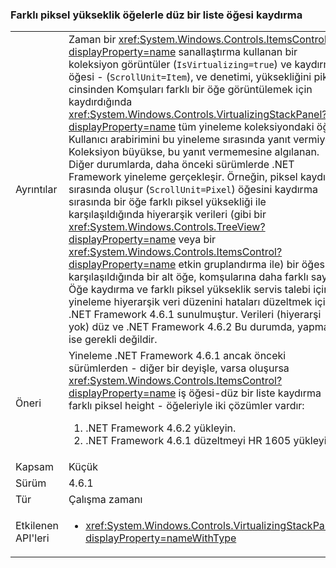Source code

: ### <a name="item-scrolling-a-flat-list-with-items-of-different-pixel-height"></a>Farklı piksel yükseklik öğelerle düz bir liste öğesi kaydırma

|   |   |
|---|---|
|Ayrıntılar|Zaman bir <xref:System.Windows.Controls.ItemsControl?displayProperty=name> sanallaştırma kullanan bir koleksiyon görüntüler (<code>IsVirtualizing=true</code>) ve kaydırma öğesi - (<code>ScrollUnit=Item</code>), ve denetimi, yüksekliğini piksel cinsinden Komşuları farklı bir öğe görüntülemek için kaydırdığında <xref:System.Windows.Controls.VirtualizingStackPanel?displayProperty=name> tüm yineleme koleksiyondaki öğe. Kullanıcı arabirimini bu yineleme sırasında yanıt vermiyor; Koleksiyon büyükse, bu yanıt vermemesine algılanan. Diğer durumlarda, daha önceki sürümlerde .NET Framework yineleme gerçekleşir. Örneğin, piksel kaydırma sırasında oluşur (<code>ScrollUnit=Pixel</code>) öğesini kaydırma sırasında bir öğe farklı piksel yüksekliği ile karşılaşıldığında hiyerarşik verileri (gibi bir <xref:System.Windows.Controls.TreeView?displayProperty=name> veya bir <xref:System.Windows.Controls.ItemsControl?displayProperty=name> etkin gruplandırma ile) bir öğesiyle karşılaşıldığında bir alt öğe, komşularına daha farklı sayısı. Öğe kaydırma ve farklı piksel yükseklik servis talebi için yineleme hiyerarşik veri düzenini hataları düzeltmek için .NET Framework 4.6.1 sunulmuştur.  Verileri (hiyerarşi yok) düz ve .NET Framework 4.6.2 Bu durumda, yapmaz ise gerekli değildir.|
|Öneri|Yineleme .NET Framework 4.6.1 ancak önceki sürümlerden - diğer bir deyişle, varsa oluşursa <xref:System.Windows.Controls.ItemsControl?displayProperty=name> iş öğesi-düz bir liste kaydırma farklı piksel height - öğeleriyle iki çözümler vardır:<ol><li>.NET Framework 4.6.2 yükleyin.</li><li>.NET Framework 4.6.1 düzeltmeyi HR 1605 yükleyin.</li></ol>|
|Kapsam|Küçük|
|Sürüm|4.6.1|
|Tür|Çalışma zamanı|
|Etkilenen API'leri|<ul><li><xref:System.Windows.Controls.VirtualizingStackPanel?displayProperty=nameWithType></li></ul>|

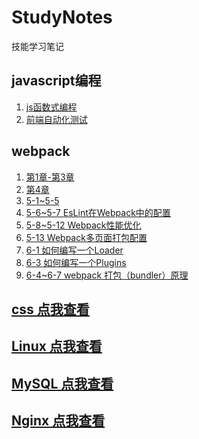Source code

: # StudyNotes
技能学习笔记

## javascript编程
1. <a href="Javascript编程/js函数式编程.md" target="_blank">js函数式编程</ah>
2. <a href="Javascript编程/前端自动化测试.md" target="_blank">前端自动化测试</a>

## webpack
1. <a href="webpack/第1章-第3章.md" target="_blank">第1章-第3章</a>
2. <a href="webpack/第4章.md" target="_blank">第4章</a>
3. <a href="webpack/5-1-5-5.md" target="_blank">5-1~5-5</a>
4. <a href="webpack/5-6~5-7 EsLint在Webpack中的配置.md" target="_blank">5-6~5-7 EsLint在Webpack中的配置</a>
5. <a href="webpack/5-8~5-12 Webpack性能优化.md" target="_blank">5-8~5-12 Webpack性能优化</a>
6. <a href="webpack/5-13 Webpack多页面打包配置.md" target="_blank">5-13 Webpack多页面打包配置</a>
7. <a href="webpack/6-1 如何编写一个Loader.md" target="_blank">6-1 如何编写一个Loader</a>
8. <a href="webpack/6-3 如何编写一个Plugins.md" target="_blank">6-3 如何编写一个Plugins</a>
9. <a href="webpack/6-4~6-7 webpack 打包（bundler）原理.md" target="_blank">6-4~6-7 webpack 打包（bundler）原理</a>

## <a href="css.md" target="_blank">css 点我查看</a>
## <a href="Linux.md" target="_blank">Linux 点我查看</a>
## <a href="MySQL.md" target="_blank">MySQL 点我查看</a>
## <a href="Nginx.md" target="_blank">Nginx 点我查看</a>

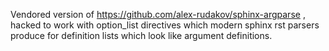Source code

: Vendored version of https://github.com/alex-rudakov/sphinx-argparse , hacked to
work with option_list directives which modern sphinx rst parsers produce for
definition lists which look like argument definitions.
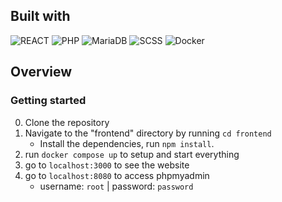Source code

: ## Built with

![REACT](https://img.shields.io/badge/REACT-323330?style=for-the-badge&logo=react)
![PHP](https://img.shields.io/badge/PHP-323330?style=for-the-badge&logo=php)
![MariaDB](https://img.shields.io/badge/MariaDB-323330?style=for-the-badge&logo=mariadb)
![SCSS](https://img.shields.io/badge/SCSS-323330?style=for-the-badge&logo=sass)
![Docker](https://img.shields.io/badge/Docker-323330?style=for-the-badge&logo=docker)

## Overview

### Getting started

0. Clone the repository
1. Navigate to the "frontend" directory by running `cd frontend`
   - Install the dependencies, run `npm install`.
2. run `docker compose up` to setup and start everything
3. go to `localhost:3000` to see the website
4. go to `localhost:8080` to access phpmyadmin
    - username: `root` | password: `password`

---------------

- **PROBLEM TO SOLVE**
Without any pictures, restate word for word only the lines from the one with "work with option_list" through the end of the listing.

- **RESPONSE TO THE TASK**
work with option_list directives which modern sphinx rst parsers produce for
definition lists which look like argument definitions.
Source code

: ## Built with

![REACT](https://img.shields.io/badge/REACT-323330?style=for-the-badge&logo=react)
![PHP](https://img.shields.io/badge/PHP-323330?style=for-the-badge&logo=php)
![MariaDB](https://img.shields.io/badge/MariaDB-323330?style=for-the-badge&logo=mariadb)
![SCSS](https://img.shields.io/badge/SCSS-323330?style=for-the-badge&logo=sass)
![Docker](https://img.shields.io/badge/Docker-323330?style=for-the-badge&logo=docker)

## Overview

### Getting started

0. Clone the repository
1. Navigate to the "frontend" directory by running `cd frontend`
   - Install the dependencies, run `npm install`.
2. run `docker compose up` to setup and start everything
3. go to `localhost:3000` to see the website
4. go to `localhost:8080` to access phpmyadmin
    - username: `root` | password: `password`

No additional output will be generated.